Le juge l’interroge aussi sur les deux locaux, achetés auprès de la même mutuelle. « J’avais déposé une demande qui a été retenue. C’était en 2014. J’ai effectué les deux versements exigés. C’était après avoir parlé à deux présidents du Conseil d’administration de la Mutuelle, lesquels m’ont dit que je pouvais acheter ces biens. Mon père n’était pas au courant ».

 Le juge : « vous n’êtes pas membre de la mutuelle, comment pouvez-vous avoir droit d’acheter un logement et des locaux auprès de cette instance ? ». Le prévenu : « je ne savais pas que je n’ouvrais pas droit. Je vous ai dit qu’en 2014 j’avais rencontré Hazbellaoui, le directeur de la mutuelle et je lui en ai parlé. Il ne m’a pas dit que je n’ouvrais pas droit. J’ai formalisé ma demande d’achat. J’en ai acheté deux, mais j’ai restitué un après ».

« C’est le fils du boss »

Le juge appelle Mokhtar Hazbellaloui, poursuivi pour « octroi d’indus avantages, abus de fonction et dilapidation de deniers publics ». Il rejette en bloc, les faits reprochés, mais le juge l’accable de nombreuses questions. Il reconnait avoir signé la décision relative au logement et à un seul local, avant de renvoyer la balle vers son successeur. Mieux encore. Il affirme avoir « subi des pressions énormes avant qu’il ne soit relevé de son poste, une année après avoir refusé de signer la décision du deuxième local ».

Le juge : « est-ce que Sidi Saïd vous a directement contacté pour parler de son fils ? ». Le prévenu : « non, ce n’était pas lui qui m’avait appelé. C’était son secrétaire ». Le magistrat tente d’en savoir plus, mais le prévenu déclare « ne pas se rappeler de ce secrétaire ».

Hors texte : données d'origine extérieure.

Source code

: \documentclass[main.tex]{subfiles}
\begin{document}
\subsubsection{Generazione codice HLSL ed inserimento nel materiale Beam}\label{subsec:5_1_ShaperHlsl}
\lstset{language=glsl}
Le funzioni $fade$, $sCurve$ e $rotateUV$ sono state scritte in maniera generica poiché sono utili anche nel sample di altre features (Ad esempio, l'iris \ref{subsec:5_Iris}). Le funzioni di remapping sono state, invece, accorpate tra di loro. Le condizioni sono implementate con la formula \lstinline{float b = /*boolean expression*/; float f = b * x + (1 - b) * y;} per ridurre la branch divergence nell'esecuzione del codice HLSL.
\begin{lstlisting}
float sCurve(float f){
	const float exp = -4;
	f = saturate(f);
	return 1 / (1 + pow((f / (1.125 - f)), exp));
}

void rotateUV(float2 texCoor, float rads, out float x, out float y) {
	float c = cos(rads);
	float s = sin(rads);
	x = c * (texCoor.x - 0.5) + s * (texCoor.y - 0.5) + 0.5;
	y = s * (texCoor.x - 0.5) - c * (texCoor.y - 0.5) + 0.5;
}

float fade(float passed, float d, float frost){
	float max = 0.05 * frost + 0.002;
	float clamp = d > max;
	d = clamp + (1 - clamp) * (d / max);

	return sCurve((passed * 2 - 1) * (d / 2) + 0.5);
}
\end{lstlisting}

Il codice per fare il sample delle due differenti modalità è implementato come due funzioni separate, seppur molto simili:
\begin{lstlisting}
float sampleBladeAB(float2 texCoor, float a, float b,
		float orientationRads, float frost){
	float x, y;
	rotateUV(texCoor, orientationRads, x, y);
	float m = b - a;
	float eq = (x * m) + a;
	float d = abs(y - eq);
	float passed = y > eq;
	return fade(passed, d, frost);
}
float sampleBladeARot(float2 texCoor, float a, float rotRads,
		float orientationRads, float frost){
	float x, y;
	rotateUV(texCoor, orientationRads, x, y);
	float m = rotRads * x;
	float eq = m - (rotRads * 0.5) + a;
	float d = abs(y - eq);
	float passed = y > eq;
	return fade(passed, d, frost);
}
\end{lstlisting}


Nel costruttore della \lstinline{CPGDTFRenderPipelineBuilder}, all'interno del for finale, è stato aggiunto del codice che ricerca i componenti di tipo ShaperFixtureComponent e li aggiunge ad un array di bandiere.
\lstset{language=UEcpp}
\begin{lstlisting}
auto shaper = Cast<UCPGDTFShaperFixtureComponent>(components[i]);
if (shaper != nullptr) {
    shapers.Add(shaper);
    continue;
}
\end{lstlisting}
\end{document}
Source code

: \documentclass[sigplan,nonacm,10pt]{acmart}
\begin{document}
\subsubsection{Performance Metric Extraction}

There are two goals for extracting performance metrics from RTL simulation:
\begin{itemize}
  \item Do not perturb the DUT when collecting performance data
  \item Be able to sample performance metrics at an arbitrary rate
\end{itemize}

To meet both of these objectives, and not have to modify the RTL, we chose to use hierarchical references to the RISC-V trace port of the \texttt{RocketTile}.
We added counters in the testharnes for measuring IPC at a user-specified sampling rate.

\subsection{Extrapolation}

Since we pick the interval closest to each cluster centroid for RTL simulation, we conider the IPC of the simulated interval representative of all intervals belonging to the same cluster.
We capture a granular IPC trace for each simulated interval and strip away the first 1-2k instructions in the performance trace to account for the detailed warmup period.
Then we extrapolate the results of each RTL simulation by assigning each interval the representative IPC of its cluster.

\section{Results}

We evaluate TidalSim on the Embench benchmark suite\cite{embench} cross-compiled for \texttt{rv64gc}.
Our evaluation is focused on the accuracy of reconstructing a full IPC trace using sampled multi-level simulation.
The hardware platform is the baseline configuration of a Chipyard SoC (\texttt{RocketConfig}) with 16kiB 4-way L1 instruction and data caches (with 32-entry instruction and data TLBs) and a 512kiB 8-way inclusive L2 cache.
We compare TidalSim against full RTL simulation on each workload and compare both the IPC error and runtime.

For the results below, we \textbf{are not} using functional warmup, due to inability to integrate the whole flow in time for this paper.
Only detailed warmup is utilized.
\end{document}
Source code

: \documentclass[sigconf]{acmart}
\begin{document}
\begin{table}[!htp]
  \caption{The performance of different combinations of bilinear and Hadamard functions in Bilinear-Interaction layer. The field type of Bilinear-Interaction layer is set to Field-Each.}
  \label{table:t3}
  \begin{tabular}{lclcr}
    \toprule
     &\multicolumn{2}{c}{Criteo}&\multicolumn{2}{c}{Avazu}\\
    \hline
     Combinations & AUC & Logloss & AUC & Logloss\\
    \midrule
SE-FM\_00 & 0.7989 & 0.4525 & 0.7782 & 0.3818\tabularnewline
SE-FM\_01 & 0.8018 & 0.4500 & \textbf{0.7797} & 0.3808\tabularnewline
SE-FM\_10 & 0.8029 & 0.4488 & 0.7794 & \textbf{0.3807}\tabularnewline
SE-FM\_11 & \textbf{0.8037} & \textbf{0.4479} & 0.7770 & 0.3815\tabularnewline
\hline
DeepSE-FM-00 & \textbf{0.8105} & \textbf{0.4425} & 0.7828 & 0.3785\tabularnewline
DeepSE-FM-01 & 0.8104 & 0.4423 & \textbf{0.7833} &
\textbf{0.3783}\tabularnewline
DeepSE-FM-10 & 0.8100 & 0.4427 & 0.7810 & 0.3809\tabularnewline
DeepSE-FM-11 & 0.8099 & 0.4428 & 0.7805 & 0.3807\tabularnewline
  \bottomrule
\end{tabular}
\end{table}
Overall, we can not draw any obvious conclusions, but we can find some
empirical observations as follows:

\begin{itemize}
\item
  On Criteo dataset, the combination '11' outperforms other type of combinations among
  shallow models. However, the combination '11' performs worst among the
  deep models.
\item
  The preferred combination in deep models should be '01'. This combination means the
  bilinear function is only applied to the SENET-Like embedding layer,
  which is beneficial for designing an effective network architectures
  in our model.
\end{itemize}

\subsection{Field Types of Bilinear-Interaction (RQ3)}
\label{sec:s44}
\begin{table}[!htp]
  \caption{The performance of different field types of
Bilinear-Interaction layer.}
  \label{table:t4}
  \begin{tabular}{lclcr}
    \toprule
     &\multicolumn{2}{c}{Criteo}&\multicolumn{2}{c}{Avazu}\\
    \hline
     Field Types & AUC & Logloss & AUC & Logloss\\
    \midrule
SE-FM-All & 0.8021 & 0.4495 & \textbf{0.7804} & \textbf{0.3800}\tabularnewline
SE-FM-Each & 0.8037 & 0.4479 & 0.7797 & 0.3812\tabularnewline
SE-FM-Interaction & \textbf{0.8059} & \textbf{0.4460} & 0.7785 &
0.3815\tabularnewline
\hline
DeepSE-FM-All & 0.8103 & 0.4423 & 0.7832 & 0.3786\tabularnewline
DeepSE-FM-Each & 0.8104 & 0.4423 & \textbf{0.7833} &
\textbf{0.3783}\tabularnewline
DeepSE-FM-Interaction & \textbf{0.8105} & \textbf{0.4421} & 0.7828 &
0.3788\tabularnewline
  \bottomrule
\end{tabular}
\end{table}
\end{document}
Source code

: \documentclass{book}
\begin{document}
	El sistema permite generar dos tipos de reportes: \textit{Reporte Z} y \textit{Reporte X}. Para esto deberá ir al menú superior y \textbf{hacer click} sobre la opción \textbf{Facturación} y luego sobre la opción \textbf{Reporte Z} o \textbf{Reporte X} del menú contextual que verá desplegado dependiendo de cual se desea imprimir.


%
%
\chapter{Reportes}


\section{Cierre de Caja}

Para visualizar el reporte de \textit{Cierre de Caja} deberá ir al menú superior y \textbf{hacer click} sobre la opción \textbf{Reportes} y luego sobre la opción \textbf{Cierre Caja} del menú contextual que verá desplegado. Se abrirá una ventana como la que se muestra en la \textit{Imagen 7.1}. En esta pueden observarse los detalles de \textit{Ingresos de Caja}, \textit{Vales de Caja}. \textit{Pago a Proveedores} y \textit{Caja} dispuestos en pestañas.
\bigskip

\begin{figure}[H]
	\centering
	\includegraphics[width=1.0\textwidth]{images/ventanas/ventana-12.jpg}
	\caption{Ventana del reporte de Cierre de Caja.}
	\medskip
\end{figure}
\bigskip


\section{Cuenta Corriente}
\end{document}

Le juge insiste : « qui faisait pression sur vous » et Hezbellaoui répond : « je ne sais pas. J’ai été limogé après une carrière de 25 ans à la tête de la mutuelle ». Le juge : « 25 ans c’est beaucoup » lance le juge avant de poursuivre son interrogatoire : « cette pression n’est qu’une supputation de votre part alors ? La mutuelle est financée par l’argent des travailleurs pétroliers, comment le fils de Sidi Said, a-t-il pu obtenir la décision d’achat ? ».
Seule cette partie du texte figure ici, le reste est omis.